What was YOUR best sex 10年間? Five women 明らかにする/漏らす the age when their lives were the most 熱烈な


CLAIRE RAYNER: 50s

Claire Rayner: 'Sex with my husband improved with age'

Claire Rayner: 'Sex with my husband 改善するd with age'

Television presenter Claire, 78, lives in Harrow-on-the-Hill, North-West London, with Desmond, her husband of 52 years.

The time I had the best sex was in my 50s.

By then I was 完全に comfortable in my own 肌, I'd raised my children and was enjoying a loving and faithful 関係 with my husband, Des.

There's nothing like 存在 全く 肉体的に at home with someone you know inside out and adore, and orgasms for women are more 激しい as you 円熟した.

I've never been a stick insect and by 50 a happy woman is like a 熟した plum.

This is the time to call your own and you can really go to town.
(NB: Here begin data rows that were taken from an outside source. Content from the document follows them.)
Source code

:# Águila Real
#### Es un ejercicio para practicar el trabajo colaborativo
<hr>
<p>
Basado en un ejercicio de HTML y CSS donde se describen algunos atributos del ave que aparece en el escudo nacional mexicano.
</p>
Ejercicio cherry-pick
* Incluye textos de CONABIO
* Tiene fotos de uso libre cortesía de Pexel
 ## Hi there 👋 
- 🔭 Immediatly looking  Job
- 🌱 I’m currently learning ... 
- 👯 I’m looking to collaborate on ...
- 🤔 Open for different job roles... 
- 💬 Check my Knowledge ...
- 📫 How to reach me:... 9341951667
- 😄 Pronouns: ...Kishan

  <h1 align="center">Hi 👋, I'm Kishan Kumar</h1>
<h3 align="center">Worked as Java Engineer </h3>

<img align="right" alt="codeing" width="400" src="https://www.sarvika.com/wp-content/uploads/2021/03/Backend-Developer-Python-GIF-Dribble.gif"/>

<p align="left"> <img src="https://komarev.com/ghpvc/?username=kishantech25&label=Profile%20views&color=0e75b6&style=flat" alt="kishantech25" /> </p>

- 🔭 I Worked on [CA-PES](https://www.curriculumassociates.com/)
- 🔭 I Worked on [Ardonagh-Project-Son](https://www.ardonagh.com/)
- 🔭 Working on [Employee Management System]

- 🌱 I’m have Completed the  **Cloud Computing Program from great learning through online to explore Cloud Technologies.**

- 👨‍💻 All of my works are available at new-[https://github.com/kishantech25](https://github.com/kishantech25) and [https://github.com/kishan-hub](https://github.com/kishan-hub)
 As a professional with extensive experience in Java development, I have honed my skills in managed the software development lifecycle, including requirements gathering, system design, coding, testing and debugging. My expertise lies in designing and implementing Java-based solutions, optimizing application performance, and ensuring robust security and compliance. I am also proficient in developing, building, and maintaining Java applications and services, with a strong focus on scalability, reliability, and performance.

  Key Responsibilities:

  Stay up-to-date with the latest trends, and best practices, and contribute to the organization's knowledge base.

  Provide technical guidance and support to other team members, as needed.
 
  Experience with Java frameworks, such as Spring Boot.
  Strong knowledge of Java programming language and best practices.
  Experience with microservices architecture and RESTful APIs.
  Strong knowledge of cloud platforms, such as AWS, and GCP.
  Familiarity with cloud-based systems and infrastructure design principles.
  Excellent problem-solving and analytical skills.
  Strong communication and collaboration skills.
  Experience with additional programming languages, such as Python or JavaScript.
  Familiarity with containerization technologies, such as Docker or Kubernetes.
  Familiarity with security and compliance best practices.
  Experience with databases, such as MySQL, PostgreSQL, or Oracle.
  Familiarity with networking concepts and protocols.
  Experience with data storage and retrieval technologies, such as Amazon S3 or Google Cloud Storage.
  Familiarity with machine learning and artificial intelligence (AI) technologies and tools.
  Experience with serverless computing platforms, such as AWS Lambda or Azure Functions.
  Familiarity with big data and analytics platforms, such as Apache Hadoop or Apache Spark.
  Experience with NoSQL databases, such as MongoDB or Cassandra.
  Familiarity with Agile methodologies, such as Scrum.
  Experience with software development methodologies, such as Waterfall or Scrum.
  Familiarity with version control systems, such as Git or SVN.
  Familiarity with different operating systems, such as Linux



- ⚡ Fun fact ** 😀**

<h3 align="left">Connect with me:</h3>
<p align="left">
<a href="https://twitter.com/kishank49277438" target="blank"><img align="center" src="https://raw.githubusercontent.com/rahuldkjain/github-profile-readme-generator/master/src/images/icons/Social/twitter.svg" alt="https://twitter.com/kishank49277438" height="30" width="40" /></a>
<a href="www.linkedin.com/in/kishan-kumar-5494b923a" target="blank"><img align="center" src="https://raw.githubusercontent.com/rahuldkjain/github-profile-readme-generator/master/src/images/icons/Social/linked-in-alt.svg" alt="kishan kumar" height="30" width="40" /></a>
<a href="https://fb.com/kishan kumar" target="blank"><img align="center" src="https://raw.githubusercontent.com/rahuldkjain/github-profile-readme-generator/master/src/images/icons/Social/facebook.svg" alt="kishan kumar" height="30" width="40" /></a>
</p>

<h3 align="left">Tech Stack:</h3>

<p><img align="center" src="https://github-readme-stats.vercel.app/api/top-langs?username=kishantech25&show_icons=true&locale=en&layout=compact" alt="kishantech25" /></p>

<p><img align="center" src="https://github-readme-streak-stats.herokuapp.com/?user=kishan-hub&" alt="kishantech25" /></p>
You know all the techniques and the positions and this is the age for 引き裂く-roaring sex.

I went through the menopause in my 早期に 50s, but it was 簡単に a blip for me as I started taking HRT - until into my 早期に 70s - and it worked very 井戸/弁護士席 for me and gave me lots of energy.
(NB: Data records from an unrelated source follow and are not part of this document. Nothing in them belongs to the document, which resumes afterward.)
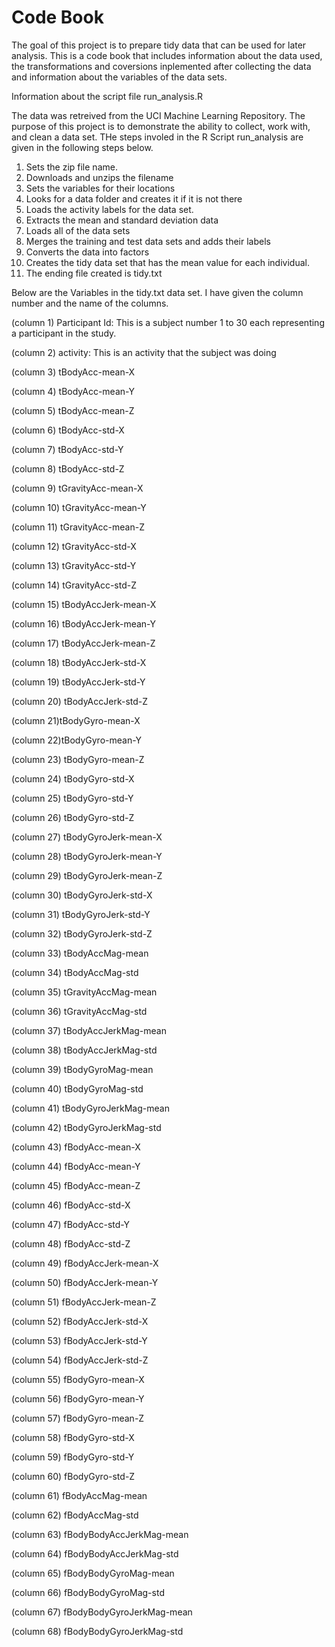 # Code Book
The goal of this project is to prepare tidy data that can be used for later analysis. This is a code book that includes information about the data used, the transformations and coversions inplemented after collecting the data and  information about the variables of the  data sets.

 Information about the script file run_analysis.R

The data was retreived from the UCI Machine Learning Repository. The purpose of this project is to demonstrate the ability to collect, work with, and clean a data set. THe steps involed in the R Script run_analysis are given in the following steps below.
 
 1. Sets the zip file name.
 2. Downloads and unzips the filename
 3. Sets the variables for their locations
 4. Looks for a data folder and creates it if it is not there
 5. Loads the activity labels for the data set.
 6. Extracts the mean and standard deviation data
 7. Loads all of the data sets
 8. Merges the training and test data sets and adds their labels
 9. Converts the data into factors
 10. Creates the tidy data set that has the mean value for each individual.
 11. The ending file created is tidy.txt

Below are the Variables in the tidy.txt data set. I have given the column number and the name of the columns.

(column 1) Participant Id: This is a subject number 1 to 30 each representing a participant in the study.

(column 2) activity: This is an activity that the subject was doing

(column  3) tBodyAcc-mean-X 

(column  4) tBodyAcc-mean-Y

(column  5) tBodyAcc-mean-Z

(column  6) tBodyAcc-std-X

(column  7) tBodyAcc-std-Y

(column  8) tBodyAcc-std-Z

(column  9) tGravityAcc-mean-X

(column 10) tGravityAcc-mean-Y

(column 11) tGravityAcc-mean-Z

(column 12) tGravityAcc-std-X

(column 13) tGravityAcc-std-Y

(column 14) tGravityAcc-std-Z

(column 15) tBodyAccJerk-mean-X

(column 16) tBodyAccJerk-mean-Y

(column 17) tBodyAccJerk-mean-Z

(column 18) tBodyAccJerk-std-X

(column 19) tBodyAccJerk-std-Y

(column 20) tBodyAccJerk-std-Z

(column 21)tBodyGyro-mean-X

(column 22)tBodyGyro-mean-Y

(column 23) tBodyGyro-mean-Z

(column 24) tBodyGyro-std-X

(column 25) tBodyGyro-std-Y

(column 26) tBodyGyro-std-Z

(column 27) tBodyGyroJerk-mean-X

(column 28) tBodyGyroJerk-mean-Y

(column 29) tBodyGyroJerk-mean-Z

(column 30) tBodyGyroJerk-std-X

(column 31) tBodyGyroJerk-std-Y

(column 32) tBodyGyroJerk-std-Z

(column 33) tBodyAccMag-mean

(column 34) tBodyAccMag-std

(column 35) tGravityAccMag-mean

(column 36) tGravityAccMag-std

(column 37) tBodyAccJerkMag-mean

(column 38) tBodyAccJerkMag-std

(column 39) tBodyGyroMag-mean

(column 40) tBodyGyroMag-std

(column 41) tBodyGyroJerkMag-mean

(column 42) tBodyGyroJerkMag-std

(column 43) fBodyAcc-mean-X

(column 44) fBodyAcc-mean-Y

(column 45) fBodyAcc-mean-Z

(column 46) fBodyAcc-std-X

(column 47) fBodyAcc-std-Y

(column 48) fBodyAcc-std-Z

(column 49) fBodyAccJerk-mean-X

(column 50) fBodyAccJerk-mean-Y

(column 51) fBodyAccJerk-mean-Z

(column 52) fBodyAccJerk-std-X

(column 53) fBodyAccJerk-std-Y

(column 54) fBodyAccJerk-std-Z

(column 55) fBodyGyro-mean-X

(column 56) fBodyGyro-mean-Y

(column 57) fBodyGyro-mean-Z

(column 58) fBodyGyro-std-X

(column 59) fBodyGyro-std-Y

(column 60) fBodyGyro-std-Z

(column 61) fBodyAccMag-mean

(column 62) fBodyAccMag-std

(column 63) fBodyBodyAccJerkMag-mean

(column 64) fBodyBodyAccJerkMag-std

(column 65) fBodyBodyGyroMag-mean

(column 66) fBodyBodyGyroMag-std

(column 67) fBodyBodyGyroJerkMag-mean

(column 68) fBodyBodyGyroJerkMag-std
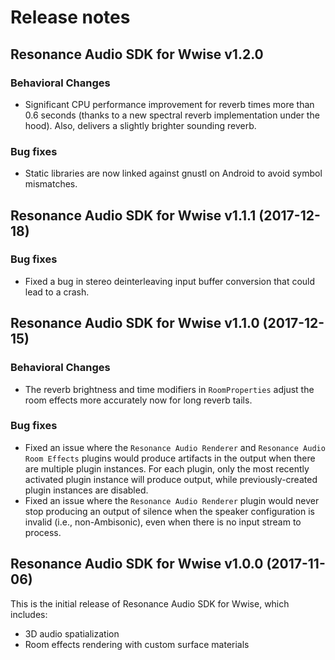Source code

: # Release notes

## Resonance Audio SDK for Wwise v1.2.0

### Behavioral Changes
* Significant CPU performance improvement for reverb times more than 0.6 seconds (thanks to a new spectral reverb implementation under the hood). Also, delivers a slightly brighter sounding reverb.

### Bug fixes
* Static libraries are now linked against gnustl on Android to avoid symbol mismatches.

## Resonance Audio SDK for Wwise v1.1.1 (2017-12-18)

### Bug fixes
* Fixed a bug in stereo deinterleaving input buffer conversion that could lead to a crash.

## Resonance Audio SDK for Wwise v1.1.0 (2017-12-15)

### Behavioral Changes
* The reverb brightness and time modifiers in `RoomProperties` adjust the room effects more accurately now for long reverb tails.

### Bug fixes
* Fixed an issue where the `Resonance Audio Renderer` and `Resonance Audio Room Effects` plugins would produce artifacts in the output when there are multiple plugin instances. For each plugin, only the most recently activated plugin instance will produce output, while previously-created plugin instances are disabled.
* Fixed an issue where the `Resonance Audio Renderer` plugin would never stop producing an output of silence when the speaker configuration is invalid (i.e., non-Ambisonic), even when there is no input stream to process.

## Resonance Audio SDK for Wwise v1.0.0 (2017-11-06)

This is the initial release of Resonance Audio SDK for Wwise, which includes:
* 3D audio spatialization
* Room effects rendering with custom surface materials

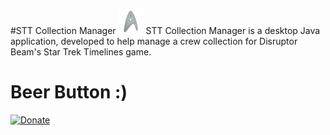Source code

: #STT Collection Manager ![Logo](https://github.com/augustenz/STT-Collection-Manager/blob/master/src/sttcollectionmanager/resources/logo40x40.png)
STT Collection Manager is a desktop Java application, developed to help manage a crew collection for Disruptor Beam's Star Trek Timelines game.

# Beer Button :)

[![Donate](https://img.shields.io/badge/Donate-PayPal-green.svg)](https://www.paypal.me/augustenz)
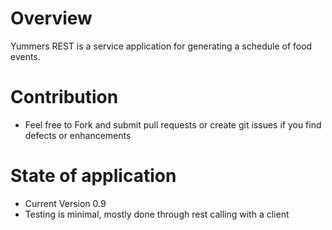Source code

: # Overview

Yummers REST is a service application for generating a schedule of food events.

# Contribution
- Feel free to Fork and submit pull requests or create git issues if you find defects or enhancements

# State of application
- Current Version 0.9
- Testing is minimal, mostly done through rest calling with a client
When you are in your 50s you have the time and 信用/信任 to 充てる yourself to your partner, and it becomes a 関係 of equals. In your 20s and 30s, sex is often more about the man.
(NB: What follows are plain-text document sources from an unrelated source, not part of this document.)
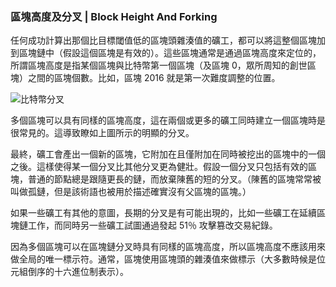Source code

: ### 區塊高度及分叉 | Block Height And Forking

任何成功計算出那個比目標閾值低的區塊頭雜湊值的礦工，都可以將這整個區塊加到區塊鏈中（假設這個區塊是有效的）。這些區塊通常是通過區塊高度來定位的，所謂區塊高度是指某個區塊與比特幣第一個區塊（及區塊 0，眾所周知的創世區塊）之間的區塊個數。比如，區塊 2016 就是第一次難度調整的位置。

![比特幣分叉](en-blockchain-fork.svg)

多個區塊可以具有同樣的區塊高度，這在兩個或更多的礦工同時建立一個區塊時是很常見的。這導致瞭如上圖所示的明顯的分叉。

最終，礦工會產出一個新的區塊，它附加在且僅附加在同時被挖出的區塊中的一個之後。這樣使得某一個分叉比其他分叉更為健壯。假設一個分叉只包括有效的區塊，普通的節點總是跟隨更長的鏈，而放棄陳舊的短的分叉。（陳舊的區塊常常被叫做孤鏈，但是該術語也被用於描述確實沒有父區塊的區塊。）

如果一些礦工有其他的意圖，長期的分叉是有可能出現的，比如一些礦工在延續區塊鏈工作，而同時另一些礦工試圖通過發起 51％ 攻擊篡改交易紀錄。

因為多個區塊可以在區塊鏈分叉時具有同樣的區塊高度，所以區塊高度不應該用來做全局的唯一標示符。通常，區塊使用區塊頭的雜湊值來做標示（大多數時候是位元組倒序的十六進位制表示）。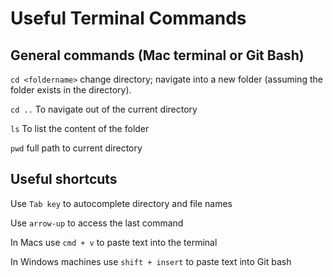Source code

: # Useful Terminal Commands

## General commands (Mac terminal or Git Bash)

`cd <foldername>` change directory; navigate into a new folder (assuming the folder exists in the directory).

`cd ..` To navigate out of the current directory

`ls` To list the content of the folder

`pwd` full path to current directory

## Useful shortcuts

Use `Tab key` to autocomplete directory and file names

Use `arrow-up` to access the last command

In Macs use `cmd + v` to paste text into the terminal

In Windows machines use `shift + insert` to paste text into Git bash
You might be most 肉体的に attractive then, but many women are riddled with insecurities about their 外見 and where they are going in life.

In my 20s, I was a staff nurse at the 王室の 解放する/自由な Hospital, in North-West London, and at that time nice girls didn't have sex before marriage. I was a virgin until I married at 26.

People might find that ridiculously old-fashioned, but I do think that the first 行為/法令/行動する of sex is a very tightly 社債ing experience, which creates a pair 社債 for life.

Women may be 肉体的に at their most fertile and hormonal at the age of 16, but at that age women are not ready to enjoy sex. Good sex 要求するs 技術, technique, love and caring - 非,不,無 of which young men can 供給する.

They are programmed to impregnate as many women as possible. Many men are 極端に selfish in bed in their 20s and even 30s.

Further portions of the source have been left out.